Open AccessLysine 268 adjacent to transmembrane helix 5 of hamster P‐glycoprotein is the major photobinding site of iodomycin in CHO B30 cells
Author(s) -
Demmer Annette,
Thole Hubert,
Raida Manfred,
Tümmler Burkhard
Publication year - 2021
Publication title -
febs open bio
Language(s) - English
Resource type - Journals
SCImago Journal Rank - 0.718
H-Index - 31
ISSN - 2211-5463
DOI - 10.1002/2211-5463.13112
Subject(s) - chinese hamster ovary cell , chemistry , peptide , biochemistry , lysine , hamster , transmembrane protein , transmembrane domain , vesicle , binding site , cyanogen bromide , glycoprotein , peptide sequence , membrane , biophysics , microbiology and biotechnology , amino acid , biology , receptor , gene
P‐glycoprotein (Pgp) detoxifies cells by exporting hundreds of chemically dissimilar hydrophobic and amphipathic compounds and is implicated in multidrug resistance (MDR) in the treatment of cancers.
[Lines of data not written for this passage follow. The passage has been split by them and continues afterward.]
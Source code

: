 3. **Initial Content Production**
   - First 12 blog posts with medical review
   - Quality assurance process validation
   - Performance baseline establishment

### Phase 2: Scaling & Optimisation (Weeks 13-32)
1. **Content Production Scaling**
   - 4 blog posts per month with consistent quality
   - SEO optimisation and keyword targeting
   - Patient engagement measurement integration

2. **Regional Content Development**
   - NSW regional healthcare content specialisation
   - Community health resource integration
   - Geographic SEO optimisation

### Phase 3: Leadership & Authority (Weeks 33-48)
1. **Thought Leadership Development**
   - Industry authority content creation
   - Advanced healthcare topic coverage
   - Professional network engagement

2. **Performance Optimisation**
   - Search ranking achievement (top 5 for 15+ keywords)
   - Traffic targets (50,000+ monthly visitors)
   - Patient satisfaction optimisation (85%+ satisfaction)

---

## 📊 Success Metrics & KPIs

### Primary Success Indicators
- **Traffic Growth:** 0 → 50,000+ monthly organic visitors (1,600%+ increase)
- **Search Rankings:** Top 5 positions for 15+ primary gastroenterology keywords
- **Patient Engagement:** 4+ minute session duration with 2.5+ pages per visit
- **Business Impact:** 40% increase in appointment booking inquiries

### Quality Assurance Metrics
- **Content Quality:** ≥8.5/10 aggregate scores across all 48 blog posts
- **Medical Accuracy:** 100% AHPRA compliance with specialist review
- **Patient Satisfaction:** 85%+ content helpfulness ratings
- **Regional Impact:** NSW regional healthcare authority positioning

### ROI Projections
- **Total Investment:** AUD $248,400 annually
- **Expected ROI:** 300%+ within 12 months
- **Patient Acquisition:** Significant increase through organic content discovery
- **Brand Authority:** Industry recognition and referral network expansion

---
Photoaffinity labeling of plasma membrane vesicles of MDR CHO B30 cells with the anthracycline [ 125 I]‐iodomycin, subsequent sequential cleavage with BNPS‐skatol and endoproteinase Lys‐C, and the Edman sequencing of the purified photoaffinity‐labeled peptide identified the lysine residue at position 268 in the hamster Pgp primary sequence as the major photobinding site of iodomycin in CHO B30 cells. Lysine 268 is located adjacent to the cytosolic terminus of transmembrane 5. According to thermodynamic and kinetic analyses, this location should present the equilibrium binding site of ATP‐free Pgp for daunomycin and iodomycin in B30 cells.